Keep the text of the data exactly as it is and omit each picture from the copy.

(RAW DATA)

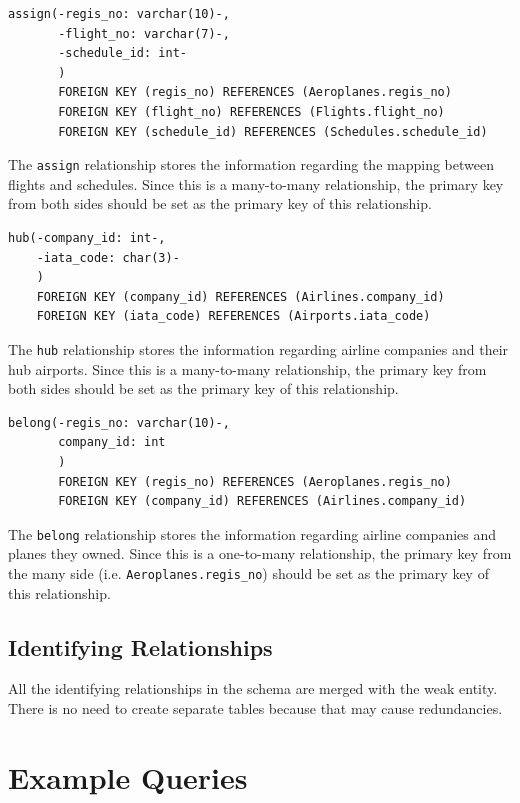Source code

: \documentclass{article}
\begin{document}
	\begin{lstlisting}[keepspaces=true]		
assign(-regis_no: varchar(10)-,
       -flight_no: varchar(7)-,
       -schedule_id: int-
       )
       FOREIGN KEY (regis_no) REFERENCES (Aeroplanes.regis_no)
       FOREIGN KEY (flight_no) REFERENCES (Flights.flight_no)
       FOREIGN KEY (schedule_id) REFERENCES (Schedules.schedule_id)
	\end{lstlisting}    
	The \texttt{assign} relationship stores the information regarding the mapping between flights and schedules. Since this is a many-to-many relationship, the primary key from both sides should be set as the primary key of this relationship.

	\begin{lstlisting}[keepspaces=true]	
hub(-company_id: int-,
    -iata_code: char(3)-
    )
    FOREIGN KEY (company_id) REFERENCES (Airlines.company_id)
    FOREIGN KEY (iata_code) REFERENCES (Airports.iata_code)
	\end{lstlisting}    
	The \texttt{hub} relationship stores the information regarding airline companies and their hub airports. Since this is a many-to-many relationship, the primary key from both sides should be set as the primary key of this relationship.

	\begin{lstlisting}[keepspaces=true]	
belong(-regis_no: varchar(10)-,
       company_id: int
       )
       FOREIGN KEY (regis_no) REFERENCES (Aeroplanes.regis_no)
       FOREIGN KEY (company_id) REFERENCES (Airlines.company_id)
	\end{lstlisting}
    The \texttt{belong} relationship stores the information regarding airline companies and planes they owned. Since this is a one-to-many relationship, the primary key from the many side (i.e. \texttt{Aeroplanes.regis\_no}) should be set as the primary key of this relationship.
	
	\subsection{Identifying Relationships}
	
	All the identifying relationships in the schema are merged with the weak entity. There is no need to create separate tables because that may cause redundancies.
	
	\section{Example Queries}
	
\end{document}
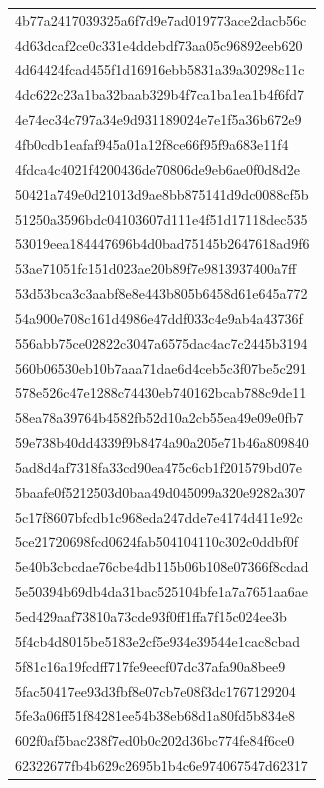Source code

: \begin{tabular}{l}
4b77a2417039325a6f7d9e7ad019773ace2dacb56c \\
4d63dcaf2ce0c331e4ddebdf73aa05c96892eeb620 \\
4d64424fcad455f1d16916ebb5831a39a30298c11c \\
4dc622c23a1ba32baab329b4f7ca1ba1ea1b4f6fd7 \\
4e74ec34c797a34e9d931189024e7e1f5a36b672e9 \\
4fb0cdb1eafaf945a01a12f8ce66f95f9a683e11f4 \\
4fdca4c4021f4200436de70806de9eb6ae0f0d8d2e \\
50421a749e0d21013d9ae8bb875141d9dc0088cf5b \\
51250a3596bdc04103607d111e4f51d17118dec535 \\
53019eea184447696b4d0bad75145b2647618ad9f6 \\
53ae71051fc151d023ae20b89f7e9813937400a7ff \\
53d53bca3c3aabf8e8e443b805b6458d61e645a772 \\
54a900e708c161d4986e47ddf033c4e9ab4a43736f \\
556abb75ce02822c3047a6575dac4ac7c2445b3194 \\
560b06530eb10b7aaa71dae6d4ceb5c3f07be5c291 \\
578e526c47e1288c74430eb740162bcab788c9de11 \\
58ea78a39764b4582fb52d10a2cb55ea49e09e0fb7 \\
59e738b40dd4339f9b8474a90a205e71b46a809840 \\
5ad8d4af7318fa33cd90ea475c6cb1f201579bd07e \\
5baafe0f5212503d0baa49d045099a320e9282a307 \\
5c17f8607bfcdb1c968eda247dde7e4174d411e92c \\
5ce21720698fcd0624fab504104110c302c0ddbf0f \\
5e40b3cbcdae76cbe4db115b06b108e07366f8cdad \\
5e50394b69db4da31bac525104bfe1a7a7651aa6ae \\
5ed429aaf73810a73cde93f0ff1ffa7f15c024ee3b \\
5f4cb4d8015be5183e2cf5e934e39544e1cac8cbad \\
5f81c16a19fcdff717fe9eecf07dc37afa90a8bee9 \\
5fac50417ee93d3fbf8e07cb7e08f3dc1767129204 \\
5fe3a06ff51f84281ee54b38eb68d1a80fd5b834e8 \\
602f0af5bac238f7ed0b0c202d36bc774fe84f6ce0 \\
62322677fb4b629c2695b1b4c6e974067547d62317 \\

\end{tabular}

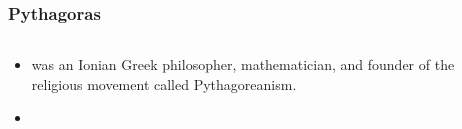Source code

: \begin{module}[id=pythagoras]

\begin{frame}
  \frametitle{Pythagoras}
  \begin{columns}
    \begin{column}{5.8cm}
      \begin{itemize}
      \item
      \begin{definition}
         was an Ionian Greek philosopher, mathematician, and founder of the religious movement called Pythagoreanism.
      \end{definition}
       \item {}

    \end{itemize}
    \end{column}
    \begin{column}{5.5cm}
    \end{column}
  \end{columns}
\end{frame}
\end{module}
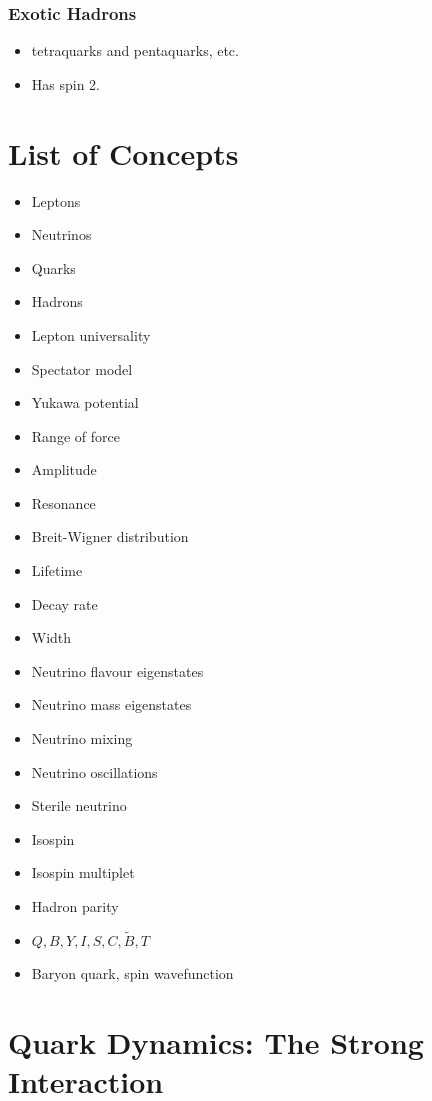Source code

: \subsubsection{Exotic Hadrons}
\begin{itemize}
    \item tetraquarks and pentaquarks, etc. 
    \item Has spin 2. 
\end{itemize}

\section{List of Concepts}
\begin{itemize}
    \item Leptons
    \item Neutrinos
    \item Quarks 
    \item Hadrons 
    \item Lepton universality 
    \item Spectator model 
    \item Yukawa potential
    \item Range of force 
    \item Amplitude 
    \item Resonance
    \item Breit-Wigner distribution 
    \item Lifetime 
    \item Decay rate 
    \item Width 
    \item Neutrino flavour eigenstates 
    \item Neutrino mass eigenstates 
    \item Neutrino mixing 
    \item Neutrino oscillations
    \item Sterile neutrino
    \item Isospin 
    \item Isospin multiplet
    \item Hadron parity 
    \item $Q, B, Y, I, S, C, \tilde{B}, T$
    \item Baryon quark, spin wavefunction 
\end{itemize}


\section{Quark Dynamics: The Strong Interaction}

(End RAW DATA)

- OUTPUT BELOW
Source code

: \documentclass{article}
\begin{document}
	\begin{lstlisting}[keepspaces=true]		
assign(-regis_no: varchar(10)-,
       -flight_no: varchar(7)-,
       -schedule_id: int-
       )
       FOREIGN KEY (regis_no) REFERENCES (Aeroplanes.regis_no)
       FOREIGN KEY (flight_no) REFERENCES (Flights.flight_no)
       FOREIGN KEY (schedule_id) REFERENCES (Schedules.schedule_id)
	\end{lstlisting}    
	The \texttt{assign} relationship stores the information regarding the mapping between flights and schedules. Since this is a many-to-many relationship, the primary key from both sides should be set as the primary key of this relationship.

	\begin{lstlisting}[keepspaces=true]	
hub(-company_id: int-,
    -iata_code: char(3)-
    )
    FOREIGN KEY (company_id) REFERENCES (Airlines.company_id)
    FOREIGN KEY (iata_code) REFERENCES (Airports.iata_code)
	\end{lstlisting}    
	The \texttt{hub} relationship stores the information regarding airline companies and their hub airports. Since this is a many-to-many relationship, the primary key from both sides should be set as the primary key of this relationship.

	\begin{lstlisting}[keepspaces=true]	
belong(-regis_no: varchar(10)-,
       company_id: int
       )
       FOREIGN KEY (regis_no) REFERENCES (Aeroplanes.regis_no)
       FOREIGN KEY (company_id) REFERENCES (Airlines.company_id)
	\end{lstlisting}
    The \texttt{belong} relationship stores the information regarding airline companies and planes they owned. Since this is a one-to-many relationship, the primary key from the many side (i.e. \texttt{Aeroplanes.regis\_no}) should be set as the primary key of this relationship.
	
	\subsection{Identifying Relationships}
	
	All the identifying relationships in the schema are merged with the weak entity. There is no need to create separate tables because that may cause redundancies.
	
	\section{Example Queries}
	
\end{document}
Source code

: \begin{tabular}{l}
4b77a2417039325a6f7d9e7ad019773ace2dacb56c \\
4d63dcaf2ce0c331e4ddebdf73aa05c96892eeb620 \\
4d64424fcad455f1d16916ebb5831a39a30298c11c \\
4dc622c23a1ba32baab329b4f7ca1ba1ea1b4f6fd7 \\
4e74ec34c797a34e9d931189024e7e1f5a36b672e9 \\
4fb0cdb1eafaf945a01a12f8ce66f95f9a683e11f4 \\
4fdca4c4021f4200436de70806de9eb6ae0f0d8d2e \\
50421a749e0d21013d9ae8bb875141d9dc0088cf5b \\
51250a3596bdc04103607d111e4f51d17118dec535 \\
53019eea184447696b4d0bad75145b2647618ad9f6 \\
53ae71051fc151d023ae20b89f7e9813937400a7ff \\
53d53bca3c3aabf8e8e443b805b6458d61e645a772 \\
54a900e708c161d4986e47ddf033c4e9ab4a43736f \\
556abb75ce02822c3047a6575dac4ac7c2445b3194 \\
560b06530eb10b7aaa71dae6d4ceb5c3f07be5c291 \\
578e526c47e1288c74430eb740162bcab788c9de11 \\
58ea78a39764b4582fb52d10a2cb55ea49e09e0fb7 \\
59e738b40dd4339f9b8474a90a205e71b46a809840 \\
5ad8d4af7318fa33cd90ea475c6cb1f201579bd07e \\
5baafe0f5212503d0baa49d045099a320e9282a307 \\
5c17f8607bfcdb1c968eda247dde7e4174d411e92c \\
5ce21720698fcd0624fab504104110c302c0ddbf0f \\
5e40b3cbcdae76cbe4db115b06b108e07366f8cdad \\
5e50394b69db4da31bac525104bfe1a7a7651aa6ae \\
5ed429aaf73810a73cde93f0ff1ffa7f15c024ee3b \\
5f4cb4d8015be5183e2cf5e934e39544e1cac8cbad \\
5f81c16a19fcdff717fe9eecf07dc37afa90a8bee9 \\
5fac50417ee93d3fbf8e07cb7e08f3dc1767129204 \\
5fe3a06ff51f84281ee54b38eb68d1a80fd5b834e8 \\
602f0af5bac238f7ed0b0c202d36bc774fe84f6ce0 \\
62322677fb4b629c2695b1b4c6e974067547d62317 \\

\end{tabular}

Source code

: \begin{module}[id=pythagoras]

\begin{frame}
  \frametitle{Pythagoras}
  \begin{columns}
    \begin{column}{5.8cm}
      \begin{itemize}
      \item
      \begin{definition}
         was an Ionian Greek philosopher, mathematician, and founder of the religious movement called Pythagoreanism.
      \end{definition}
       \item {}

    \end{itemize}
    \end{column}
    \begin{column}{5.5cm}
    \end{column}
  \end{columns}
\end{frame}
\end{module}
Source code

: \subsubsection{Exotic Hadrons}
\begin{itemize}
    \item tetraquarks and pentaquarks, etc. 
    \item Has spin 2. 
\end{itemize}

\section{List of Concepts}
\begin{itemize}
    \item Leptons
    \item Neutrinos
    \item Quarks 
    \item Hadrons 
    \item Lepton universality 
    \item Spectator model 
    \item Yukawa potential
    \item Range of force 
    \item Amplitude 
    \item Resonance
    \item Breit-Wigner distribution 
    \item Lifetime 
    \item Decay rate 
    \item Width 
    \item Neutrino flavour eigenstates 
    \item Neutrino mass eigenstates 
    \item Neutrino mixing 
    \item Neutrino oscillations
    \item Sterile neutrino
    \item Isospin 
    \item Isospin multiplet
    \item Hadron parity 
    \item $Q, B, Y, I, S, C, \tilde{B}, T$
    \item Baryon quark, spin wavefunction 
\end{itemize}


\section{Quark Dynamics: The Strong Interaction}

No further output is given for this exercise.